(Saved entries)
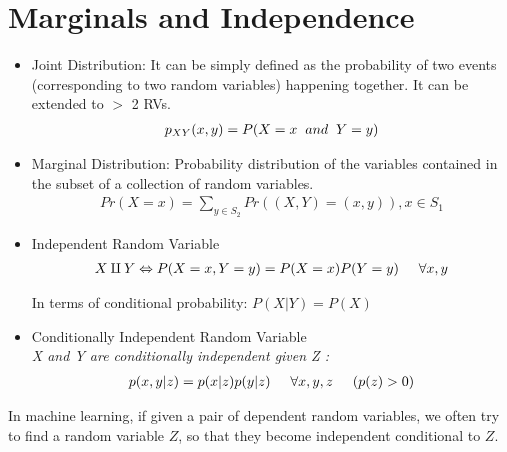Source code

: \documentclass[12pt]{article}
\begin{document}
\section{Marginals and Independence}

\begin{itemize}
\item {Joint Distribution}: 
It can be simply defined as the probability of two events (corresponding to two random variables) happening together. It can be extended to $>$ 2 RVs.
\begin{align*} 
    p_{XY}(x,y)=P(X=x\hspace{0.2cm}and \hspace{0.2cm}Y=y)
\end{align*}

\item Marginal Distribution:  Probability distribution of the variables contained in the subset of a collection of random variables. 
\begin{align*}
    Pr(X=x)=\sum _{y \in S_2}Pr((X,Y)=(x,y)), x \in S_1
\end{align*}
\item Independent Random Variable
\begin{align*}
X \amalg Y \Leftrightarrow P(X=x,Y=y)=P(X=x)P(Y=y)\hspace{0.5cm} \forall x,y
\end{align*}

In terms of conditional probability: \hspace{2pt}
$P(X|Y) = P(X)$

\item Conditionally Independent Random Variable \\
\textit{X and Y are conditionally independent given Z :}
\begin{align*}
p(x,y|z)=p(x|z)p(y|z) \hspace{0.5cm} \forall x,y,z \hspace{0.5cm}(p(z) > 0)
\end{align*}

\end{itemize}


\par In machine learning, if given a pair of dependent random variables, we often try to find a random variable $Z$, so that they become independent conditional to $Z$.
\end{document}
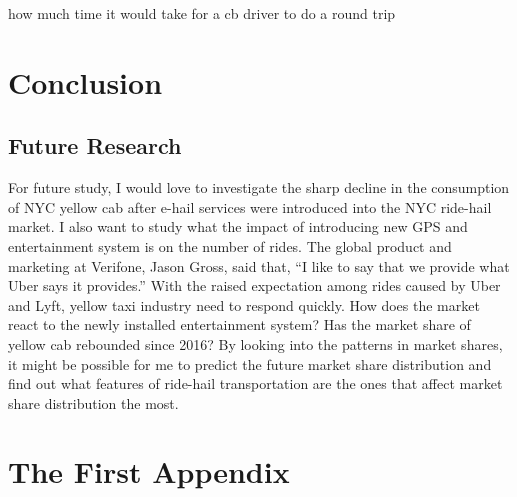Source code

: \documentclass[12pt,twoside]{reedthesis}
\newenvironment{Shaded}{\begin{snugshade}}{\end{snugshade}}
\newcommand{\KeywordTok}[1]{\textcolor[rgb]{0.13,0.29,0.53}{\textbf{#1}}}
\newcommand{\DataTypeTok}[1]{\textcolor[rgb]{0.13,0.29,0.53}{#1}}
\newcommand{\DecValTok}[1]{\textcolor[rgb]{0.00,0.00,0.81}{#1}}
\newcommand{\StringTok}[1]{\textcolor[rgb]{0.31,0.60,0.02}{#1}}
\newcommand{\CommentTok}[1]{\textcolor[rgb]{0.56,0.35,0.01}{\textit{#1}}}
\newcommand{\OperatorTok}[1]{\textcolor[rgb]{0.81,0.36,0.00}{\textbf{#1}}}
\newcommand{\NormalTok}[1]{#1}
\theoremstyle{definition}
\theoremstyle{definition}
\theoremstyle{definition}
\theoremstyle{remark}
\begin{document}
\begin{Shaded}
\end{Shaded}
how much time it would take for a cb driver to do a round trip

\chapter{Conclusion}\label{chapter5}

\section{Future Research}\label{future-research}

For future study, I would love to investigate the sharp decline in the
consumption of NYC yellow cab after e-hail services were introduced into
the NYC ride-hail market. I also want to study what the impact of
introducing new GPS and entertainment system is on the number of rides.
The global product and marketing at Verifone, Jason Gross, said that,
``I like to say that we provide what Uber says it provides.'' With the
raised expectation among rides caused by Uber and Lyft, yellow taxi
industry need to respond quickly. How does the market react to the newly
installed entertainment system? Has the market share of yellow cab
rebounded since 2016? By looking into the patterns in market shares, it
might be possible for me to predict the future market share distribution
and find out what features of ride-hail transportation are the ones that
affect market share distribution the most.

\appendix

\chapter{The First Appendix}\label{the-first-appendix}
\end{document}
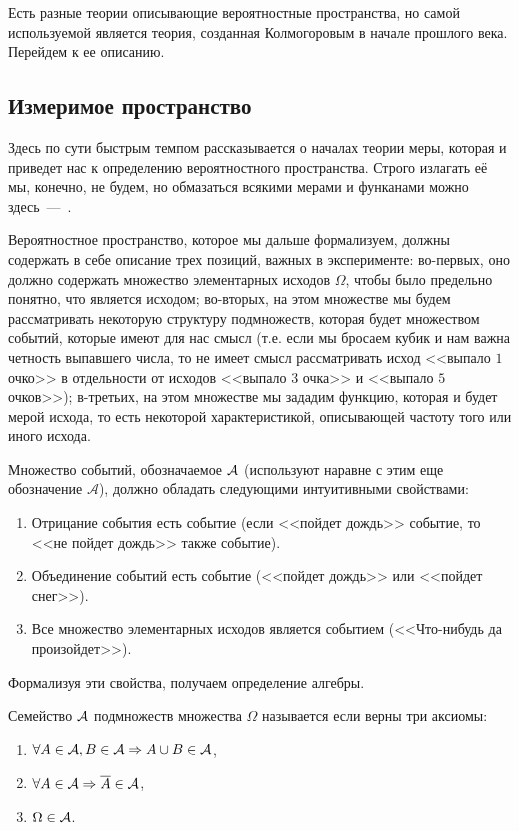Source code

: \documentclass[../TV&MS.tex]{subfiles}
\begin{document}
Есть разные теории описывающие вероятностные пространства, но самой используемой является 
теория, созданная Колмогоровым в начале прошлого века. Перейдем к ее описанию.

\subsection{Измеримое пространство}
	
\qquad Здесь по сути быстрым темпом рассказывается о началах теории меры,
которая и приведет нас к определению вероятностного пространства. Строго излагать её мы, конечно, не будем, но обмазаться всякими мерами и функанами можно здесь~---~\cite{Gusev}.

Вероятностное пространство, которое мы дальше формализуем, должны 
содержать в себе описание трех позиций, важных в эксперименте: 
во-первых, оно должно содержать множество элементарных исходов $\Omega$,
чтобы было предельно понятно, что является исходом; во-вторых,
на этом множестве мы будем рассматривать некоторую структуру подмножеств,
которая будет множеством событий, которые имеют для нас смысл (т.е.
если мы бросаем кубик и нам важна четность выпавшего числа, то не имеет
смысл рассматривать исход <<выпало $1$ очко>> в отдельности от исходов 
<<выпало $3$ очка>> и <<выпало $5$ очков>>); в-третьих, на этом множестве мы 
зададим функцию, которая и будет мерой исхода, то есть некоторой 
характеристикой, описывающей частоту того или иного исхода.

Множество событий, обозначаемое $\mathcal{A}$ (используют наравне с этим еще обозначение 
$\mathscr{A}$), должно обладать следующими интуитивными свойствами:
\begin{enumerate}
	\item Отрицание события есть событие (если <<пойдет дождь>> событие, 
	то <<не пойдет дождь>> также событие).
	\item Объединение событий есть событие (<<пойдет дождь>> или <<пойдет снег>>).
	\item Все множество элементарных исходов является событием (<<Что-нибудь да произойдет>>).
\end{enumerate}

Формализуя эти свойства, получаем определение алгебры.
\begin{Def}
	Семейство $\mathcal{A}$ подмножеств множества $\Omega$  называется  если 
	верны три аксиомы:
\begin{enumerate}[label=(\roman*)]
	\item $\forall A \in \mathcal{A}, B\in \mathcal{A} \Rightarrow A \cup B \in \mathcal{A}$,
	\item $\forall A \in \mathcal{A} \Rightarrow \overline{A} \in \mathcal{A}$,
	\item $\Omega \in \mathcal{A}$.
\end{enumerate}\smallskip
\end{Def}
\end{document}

WHAT IS BEING ASKED: From the data above, copy every line where "find" appears.

SOLUTION FOR THIS EXERCISE:
\par In machine learning, if given a pair of dependent random variables, we often try to find a random variable $Z$, so that they become independent conditional to $Z$.
and find out what features of ride-hail transportation are the ones that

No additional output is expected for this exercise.